What good is it for a man to attract a girl if he can’t keep her?
Our society loves to pretend as if a man just needs to have sexy time with a girl, and the girl will automatically become attached, and he doesn’t need to do anything at that point to keep her.
And I can tell you from my personal experience (as well as having a deep conversation with hundreds of men over the past few years) that simply is not the case anymore in this day and age.
Girls are more sexually liberated than ever, and they are presented with an abundance of options.
Having an intimate time with a girl no longer serves as a guarantee that she is going to want to see you again.
So, what exactly is the secret to keeping a girl’s interest and make her want to come back to you over and over again?
That is exactly what you are going to discover in this article.
The third point is especially important if you do not want her interest to evaporate away when she is first getting to know you, so make sure you pay close attention when you are reading that part!
Meeting a girl’s emotional needs ranks at the top of your priority if you want to keep a girl interested in you.
Women have evolved to develop a preference for men who possess characteristics of kindness, warmth, and dependableness.
Your blasé attitude may have worked great for sparking a girl’s attraction initially, but she is quickly going to lose interest if you maintain that attitude for long.
Many men that get into learning about dating tend to be nice guys who were never taken seriously by women, and they learn the importance of standing up for themselves as they delve deeper into studying about attraction.
But, the problem is they often take this to the opposite end of the spectrum by turning themselves into a man who is completely disrespectful and hateful toward women.
That was exactly where I was when I started going out to talk to women.
I noticed how effective it was to be a “bad boy” compared to being a “nice guy” when interacting with girls.
And I became very good at picking up women for one night stands by being a “charming asshole”.
But, I struggled to keep women that I slept with.
I would see them soon losing interest after going on a couple more dates, and I was left puzzled as to why they would not want to stick around.

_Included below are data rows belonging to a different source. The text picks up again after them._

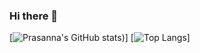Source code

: ### Hi there 👋

<!--
**prpSa/prpSa** is a ✨ _special_ ✨ repository because its `README.md` (this file) appears on your GitHub profile.

Here are some ideas to get you started:

- 🔭 I’m currently working on ...
- 🌱 I’m currently learning ...
- 👯 I’m looking to collaborate on ...
- 🤔 I’m looking for help with ...
- 💬 Ask me about ...
- 📫 How to reach me: ...
- 😄 Pronouns: ...
- ⚡ Fun fact: ...
-->
[![Prasanna's GitHub stats](https://github-readme-stats.vercel.app/api?username=prpSa&show_icons=true&theme=great-gatsby))]
[![Top Langs](https://github-readme-stats.vercel.app/api/top-langs/?username=prpSa&layout=compact)]
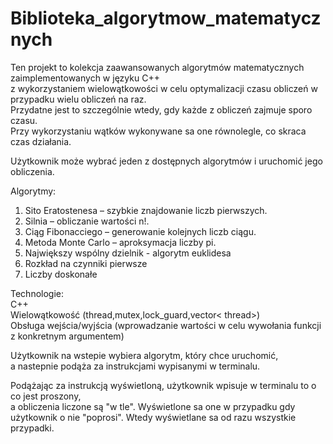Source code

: # Biblioteka_algorytmow_matematycznych

Ten projekt to kolekcja zaawansowanych algorytmów matematycznych zaimplementowanych w języku C++        
z wykorzystaniem wielowątkowości w celu optymalizacji czasu obliczeń w przypadku wielu obliczeń na raz.     
Przydatne jest to szczególnie wtedy, gdy każde z obliczeń zajmuje sporo czasu.      
Przy wykorzystaniu wątków wykonywane sa one równolegle, co skraca czas działania.   

Użytkownik może wybrać jeden z dostępnych algorytmów i uruchomić jego obliczenia.   

Algorytmy:      
1. Sito Eratostenesa – szybkie znajdowanie liczb pierwszych.    
2. Silnia – obliczanie wartości n!.     
3. Ciąg Fibonacciego – generowanie kolejnych liczb ciągu.   
4. Metoda Monte Carlo – aproksymacja liczby pi. 
5. Największy wspólny dzielnik - algorytm euklidesa
6. Rozkład na czynniki pierwsze
7. Liczby doskonałe


Technologie:    
C++     
Wielowątkowość (thread,mutex,lock_guard,vector< thread>)    
Obsługa wejścia/wyjścia  (wprowadzanie wartości w celu wywołania funkcji z konkretnym argumentem)   

Użytkownik na wstepie wybiera algorytm, który chce uruchomić,           
a nastepnie podąża za instrukcjami wypisanymi w terminalu.      

Podążając za instrukcją wyświetloną, użytkownik wpisuje w terminalu to o co jest proszony,      
a obliczenia liczone są "w tle". Wyświetlone sa one w przypadku gdy użytkownik o nie "poprosi". 
Wtedy wyświetlane sa od razu wszystkie przypadki.   


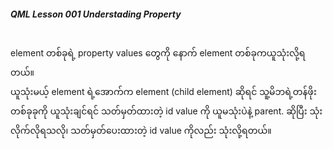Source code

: ##### QML Lesson 001 Understading Property <br> <br>

 element တစ်ခုရဲ့ property values တွေကို နောက် element တစ်ခုကယူသုံးလို့ရတယ်။
 <br>
 ယူသုံးမယ့် element ရဲ့အောက်က element (child element) ဆိုရင် သူ့မိဘရဲ့တန်ဖိုးတစ်ခုခုကို ယူသုံးချင်ရင် သတ်မှတ်ထားတဲ့ id value ကို ယူမသုံးပဲနဲ့ parent. ဆိုပြီး သုံးလိုက်လိုရသလို၊ သတ်မှတ်ပေးထားတဲ့ id value ကိုလည်း သုံးလို့ရတယ်။ 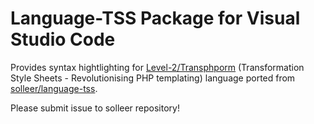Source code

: # Language-TSS Package for Visual Studio Code

Provides syntax hightlighting for [Level-2/Transphporm](https://github.com/Level-2/Transphporm) (Transformation Style Sheets - Revolutionising PHP templating) language ported from [solleer/language-tss](https://github.com/solleer/language-tss).

Please submit issue to solleer repository!
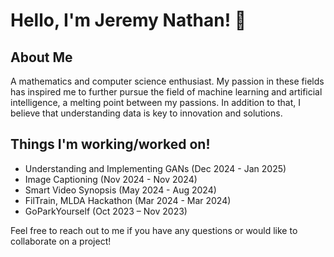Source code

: # Hello, I'm Jeremy Nathan! 👋

## About Me
A mathematics and computer science enthusiast. My passion in these fields has inspired me to further pursue the field of machine learning and artificial intelligence, a melting point between my passions. In addition to that, I believe that understanding data is key to innovation and solutions.

## Things I'm working/worked on!
- Understanding and Implementing GANs (Dec 2024 - Jan 2025)
- Image Captioning (Nov 2024 - Nov 2024)
- Smart Video Synopsis (May 2024 - Aug 2024) 
- FilTrain, MLDA Hackathon (Mar 2024 - Mar 2024)
- GoParkYourself (Oct 2023 – Nov 2023)

Feel free to reach out to me if you have any questions or would like to collaborate on a project!
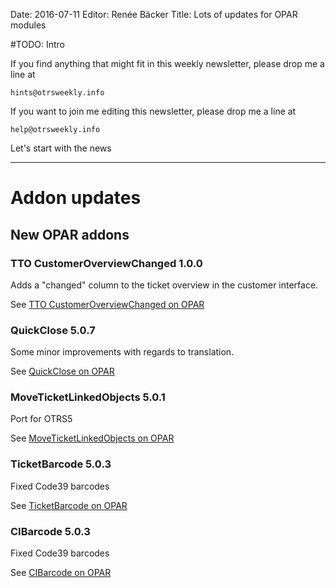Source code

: Date: 2016-07-11
Editor: Renée Bäcker
Title: Lots of updates for OPAR modules


#TODO: Intro

If you find anything that
might fit in this weekly newsletter, please drop me a line at

`hints@otrsweekly.info`

If you want to join me editing this newsletter, please drop me a line at

`help@otrsweekly.info`

Let's start with the news

<hr>

# Addon updates

## New OPAR addons

### TTO CustomerOverviewChanged 1.0.0

Adds a "changed" column to the ticket overview in the customer interface.

See [TTO CustomerOverviewChanged on OPAR](http://opar.perl-services.de/dist/TTO%20CustomerOverviewChanged)

### QuickClose 5.0.7

Some minor improvements with regards to translation.

See [QuickClose on OPAR](http://opar.perl-services.de/dist/QuickClose)

### MoveTicketLinkedObjects 5.0.1

Port for OTRS5

See [MoveTicketLinkedObjects on OPAR](http://opar.perl-services.de/dist/MoveTicketLinkedObjects)

### TicketBarcode 5.0.3

Fixed Code39 barcodes

See [TicketBarcode on OPAR](http://opar.perl-services.de/dist/TicketBarcode)

### CIBarcode 5.0.3

Fixed Code39 barcodes

See [CIBarcode on OPAR](http://opar.perl-services.de/dist/CIBarcode)
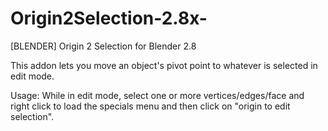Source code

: # Origin2Selection-2.8x-
[BLENDER] Origin 2 Selection for Blender 2.8

This addon lets you move an object's pivot point to whatever is selected in edit mode.

Usage:
While in edit mode, select one or more vertices/edges/face and right click to load the specials menu and then click on "origin to edit selection".
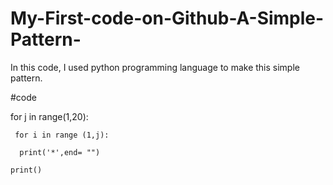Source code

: # My-First-code-on-Github-A-Simple-Pattern-
In this code, I used python programming language to make this simple pattern.

#code

for j in range(1,20):
     
     for i in range (1,j):
      
      print('*',end= "")      
   
    print()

I later realized my inability to keep girls was mostly due to my lack of willingness to be fully vulnerable with them.
You can only do so many “negs” and “push and pulls” before the girl realizes there is no substance to your personality.
So, you now realize that it is actually important to do “nice guy things” to keep a girl’s interest, but how can you accomplish that without losing all of your values?
In order for you to pull this off, you need to become a “nice guy with the willingness to walk away”.
Let’s talk about why most girls hate nice guys.
It is because nice guys often use being nice as a crutch to win a girl over because he has no other values to offer.
So, if you are nice to girls because you are needy and desperate with no option, then that is a surefire way to repel them away.
But, it is a different story if you are nice to a girl when she knows you have other options, and you demonstrate your willingness to walk away any time she steps over your boundaries.
When she realizes this, she will actually appreciate your kindness and do everything she can to not lose your validation.
Let me give you some concrete examples so you can get a clearer picture of what I mean by this.
Let’s say a girl you have been seeing for the past few months always show up late to dates by at least half an hour.
There are three ways you can respond to this.
You can be a nice guy who tolerates all of her BS no matter how disrespectful she is toward you, and you can just tell her that everything is fine.
This obviously won’t do you any good in the long run as she will continue to push your boundaries until she finally cheats on you with another guy who she can respect as a man.
You can also be a total asshole about everything (although, you may argue it’s justified in the above scenario…) and lash out on her.
You may call her names and make her feel absolutely terrible by degrading her.
This type of response won’t exactly make her want to stay with you either because she will start to despise you.
When you respond with extreme negative emotions like this, it is only going to make her want to respond back with anger (even if you are making a valid point).
A nice guy with standards
This is the golden standard when you are communicating with a girl, and you want to keep her for a long time.
You would respond to her behavior by letting her know that you love and care for her.
But, you will also let her know that this relationship is not going to work out if she is constantly late as you need your partner to respect your time as much as you respect hers.
When you communicate with her this way, she will realize she can’t take you for granted.
You are being nice and gentle with your communication, but at the same time, you are being firm with your boundaries by letting her know that you are more than happy to walk away from her if she continues to behave this way.
It is undeniable that a man thinks more about sex than women in general.
A lot of dating gurus and pick up artists may tell you that women love sex more than men, and they will be quick to disagree with any man that says otherwise.
You need to realize, however, that these guys only started preaching about women’s love for sex because most men wrongly assume that women do not enjoy sex.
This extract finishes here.